2 Mayıs 2012 Çarşamba

"Nükhet Duru Yorumculuğu" Sanki Duygunun Matematiksel Bir Kurgusu Gibi!

Nükhet Duru 1992 yılına kadar benim için yoncanın yapraklarından biriydi. Önce Ajda Pekkan'a tutulmuş, sonra Sezen Aksu'ya, sonra Nilüfer'e, en son keşfedebilmiştim Nükhet Duru'yu. Demek ki müzik algımın gelişebilmesi için 20 yaşına gelmem gerekiyormuş. 1991 yılında çıkan "Aç Gözünü Adamım" albümü ben askerdeyken çıkmıştı ve ancak Güneş gazetesinin müzik dergisindeki en çok satanlar listesinde görünce farkına varmıştım yeni bir albümünün daha çıktığını. Döndükten sonra albümü aldım ve Nükhet Duru'ya ciddi anlamda ilk hayranlığım 1992 yılında bu albümle başlamıştı. "94" albümüyle tam anlamıyla pekişti bu hayranlığım ve "Nükhet Duru Klasikleri" toplamasıyla da Nükhet Duru'nun ne olduğunu, kim olduğunu kavramaya başlamıştım.
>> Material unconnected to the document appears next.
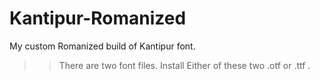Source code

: # Kantipur-Romanized
My custom Romanized build of Kantipur font.
>>There are two font files. Install Either of these two .otf or .ttf .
Sonra da yeni çıkan albümlerle ve eski çıkan albümlerine geriye dönüşler yaparak iyice özümsemeye başladım. Ne kadar tam anlamıyla keşfetmeye çalışsam da, sonu gelmeyen heyecan dolu bir yolculuğa çıkmıştım. Çünkü üstünkörü dinlemekle anlaşılabilecek bir yorumcu, sanatçı değildi Nükhet Duru. Eserlerini her dinlediğimde kaçırdığım bir şeylerin olduğunu görüyor, yeni heyecanlar yakalıyordum ve hiç eskimiyordu bu eserler çabuk sıkılan bir yapıya sahip olmama rağmen. Belki bilinçli, belki tesadüfen sanki matematiksel bir kurguyla duygu yorumculuğu, şarkıcılığı yapıyor gibiydi ama en samimi ve en derin şekilde. Denklemleri yerine oturtabilmek de öyle kısa süreli bir şey değildi. Tam anlamıyla anlaşılamamasının sebebi de uzun vadeli kalıcılık üzerine kurgulanan bu zorluktu sanırım. Bu zorluğun amacı da anlaşılamamak adına değil sanata katkı, müziği biraz daha yukarıya çekebilmek olsa gerek. Kolaycılığa alıştırılan bir kültürde zor yolu seçmişti ama insanın geriye dönüp baktığında pişman olmayacağı işler yapmasının onuru ve gururunun maneviyatı, hiçbir maddi ve manevi değerle ölçülemez. Arkanda iyi işler bırakmadıktan sonra yaşamanın ne anlamı olabilir ki? Keşke herkes keşfedebilse Nükhet Duru'nun müziğini ve keşfedilebilmesi için de 40. sanat yılı hatırına bugüne kadar yaptığı tüm albümleri, 45'likleri dijital platforma aktarılabilse. Müzik insanı olarak geçinenlerin bile tam olarak algılayamadığı bir noktada, dinleyicilerden Nükhet Duru müziğini algılamalarını, anlamalarını beklemek çok mu imkansız bir şey acaba?